O papo vira, inevitavelmente, para o futuro. Ele sonha com uma PGE modernizada, com melhor estrutura física, mais procuradores, softwares atualizados, IA resolvendo o que a mão humana não tem tempo para resolver. Não há grandiloquência nas metas — há necessidade. A casa precisa acompanhar o tamanho do Estado que defende.

Chegamos ao momento mais leve. Pergunto sobre hobbies. Ele corre, treina, joga golfe. Na cozinha, é auxiliar. No futebol, torcedor de um “time grande”: o Figueirense. Fala disso como quem fala de velhos amigos — com carinho, sem firulas.

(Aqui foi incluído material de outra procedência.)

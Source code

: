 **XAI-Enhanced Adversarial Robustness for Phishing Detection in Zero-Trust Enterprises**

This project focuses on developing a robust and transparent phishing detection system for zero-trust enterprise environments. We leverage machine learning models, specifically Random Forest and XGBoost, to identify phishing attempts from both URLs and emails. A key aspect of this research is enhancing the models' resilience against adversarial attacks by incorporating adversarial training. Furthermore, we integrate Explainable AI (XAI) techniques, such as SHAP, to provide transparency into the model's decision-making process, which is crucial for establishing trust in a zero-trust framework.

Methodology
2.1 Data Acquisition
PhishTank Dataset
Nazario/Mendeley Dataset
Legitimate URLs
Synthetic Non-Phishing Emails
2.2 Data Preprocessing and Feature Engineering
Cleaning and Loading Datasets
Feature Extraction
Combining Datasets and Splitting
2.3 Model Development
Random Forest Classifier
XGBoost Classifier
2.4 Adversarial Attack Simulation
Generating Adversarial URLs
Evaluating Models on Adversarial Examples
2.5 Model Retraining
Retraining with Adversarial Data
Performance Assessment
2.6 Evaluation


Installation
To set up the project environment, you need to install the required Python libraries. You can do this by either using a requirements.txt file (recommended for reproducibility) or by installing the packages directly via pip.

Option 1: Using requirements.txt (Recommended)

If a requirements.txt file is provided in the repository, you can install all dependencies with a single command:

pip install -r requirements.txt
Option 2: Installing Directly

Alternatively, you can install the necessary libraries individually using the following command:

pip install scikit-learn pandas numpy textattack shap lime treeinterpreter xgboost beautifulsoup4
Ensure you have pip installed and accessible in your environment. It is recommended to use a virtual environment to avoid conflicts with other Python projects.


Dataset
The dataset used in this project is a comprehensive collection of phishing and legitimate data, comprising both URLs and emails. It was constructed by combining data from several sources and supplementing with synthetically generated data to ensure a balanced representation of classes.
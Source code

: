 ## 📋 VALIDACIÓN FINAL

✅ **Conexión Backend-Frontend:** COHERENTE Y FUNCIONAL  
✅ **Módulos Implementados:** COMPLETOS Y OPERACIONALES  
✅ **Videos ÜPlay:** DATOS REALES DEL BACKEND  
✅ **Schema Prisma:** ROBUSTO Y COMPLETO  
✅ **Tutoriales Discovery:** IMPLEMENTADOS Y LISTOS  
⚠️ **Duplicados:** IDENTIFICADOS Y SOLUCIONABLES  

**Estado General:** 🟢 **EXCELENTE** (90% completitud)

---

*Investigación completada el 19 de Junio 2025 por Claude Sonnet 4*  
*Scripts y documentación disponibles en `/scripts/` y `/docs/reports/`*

Mas a entrevista ainda reserva uma surpresa. Pergunto qual seria a mudança estrutural que faria no país com uma única canetada. Ele não hesita: acabaria com o mecanismo de inelegibilidade tal como é hoje. Cita Bolsonaro e militares presos como sintomas de um sistema que, em sua leitura, se afastou do ideal democrático. E completa: gostaria de ver Jorginho Melo presidente. Não por cercania, mas por acreditar que a energia do governador – sua cobrança incansável, seu pragmatismo quase industrial – faria diferença num país atolado em lentidão.

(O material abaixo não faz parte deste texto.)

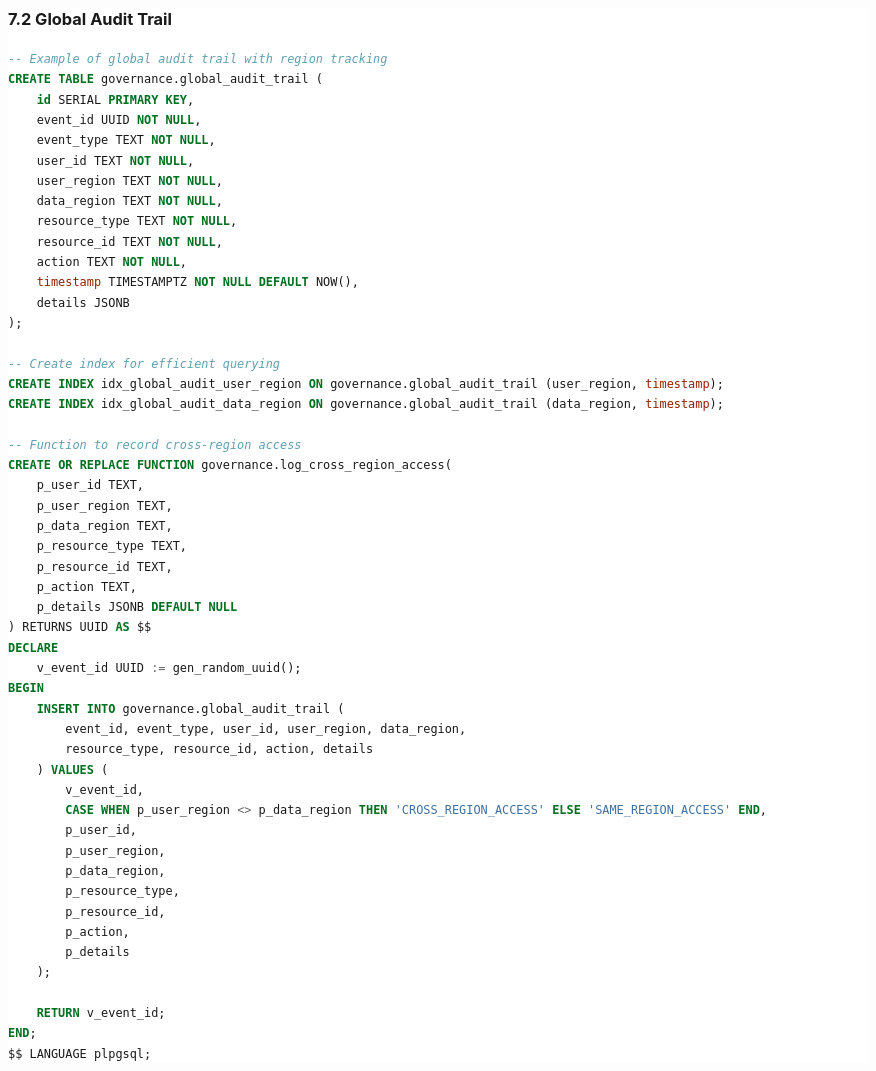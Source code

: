 ### 7.2 Global Audit Trail

```sql
-- Example of global audit trail with region tracking
CREATE TABLE governance.global_audit_trail (
    id SERIAL PRIMARY KEY,
    event_id UUID NOT NULL,
    event_type TEXT NOT NULL,
    user_id TEXT NOT NULL,
    user_region TEXT NOT NULL,
    data_region TEXT NOT NULL,
    resource_type TEXT NOT NULL,
    resource_id TEXT NOT NULL,
    action TEXT NOT NULL,
    timestamp TIMESTAMPTZ NOT NULL DEFAULT NOW(),
    details JSONB
);

-- Create index for efficient querying
CREATE INDEX idx_global_audit_user_region ON governance.global_audit_trail (user_region, timestamp);
CREATE INDEX idx_global_audit_data_region ON governance.global_audit_trail (data_region, timestamp);

-- Function to record cross-region access
CREATE OR REPLACE FUNCTION governance.log_cross_region_access(
    p_user_id TEXT,
    p_user_region TEXT,
    p_data_region TEXT,
    p_resource_type TEXT,
    p_resource_id TEXT,
    p_action TEXT,
    p_details JSONB DEFAULT NULL
) RETURNS UUID AS $$
DECLARE
    v_event_id UUID := gen_random_uuid();
BEGIN
    INSERT INTO governance.global_audit_trail (
        event_id, event_type, user_id, user_region, data_region,
        resource_type, resource_id, action, details
    ) VALUES (
        v_event_id,
        CASE WHEN p_user_region <> p_data_region THEN 'CROSS_REGION_ACCESS' ELSE 'SAME_REGION_ACCESS' END,
        p_user_id,
        p_user_region,
        p_data_region,
        p_resource_type,
        p_resource_id,
        p_action,
        p_details
    );
    
    RETURN v_event_id;
END;
$$ LANGUAGE plpgsql;
```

Quando tocamos no episódio do “passaporte catarinense”, ele desmonta a polêmica com a naturalidade de quem estava ali, na origem do acontecimento: era sátira. Não virou política pública e nunca viraria. Mas havia, na brincadeira, um incômodo legítimo: Santa Catarina tem recebido fluxo migratório intenso, e grande parte vem de estados onde a segurança pública fracassou. “O problema não está aqui, está lá”, ele diz. O raciocínio é duro, mas é honesto.

A entrevista termina com a informalidade típica do pós-gravação. Ele me chama de careca com naturalidade — e eu rio, porque esse apelido sempre fez parte do meu cotidiano nas redações e nos corredores políticos. É engraçado como algumas alcunhas viram identidade mais sólida que o próprio nome.

Saio do gabinete com a sensação de ter visitado não apenas um procurador-geral, mas o centro silencioso de gravidade do Estado. A PGE não aparece. Não disputa manchete. Não declara guerra. Mas é ali, naquela sala onde o mundo externo parece ficar em suspensão, que Santa Catarina se explica — e se protege.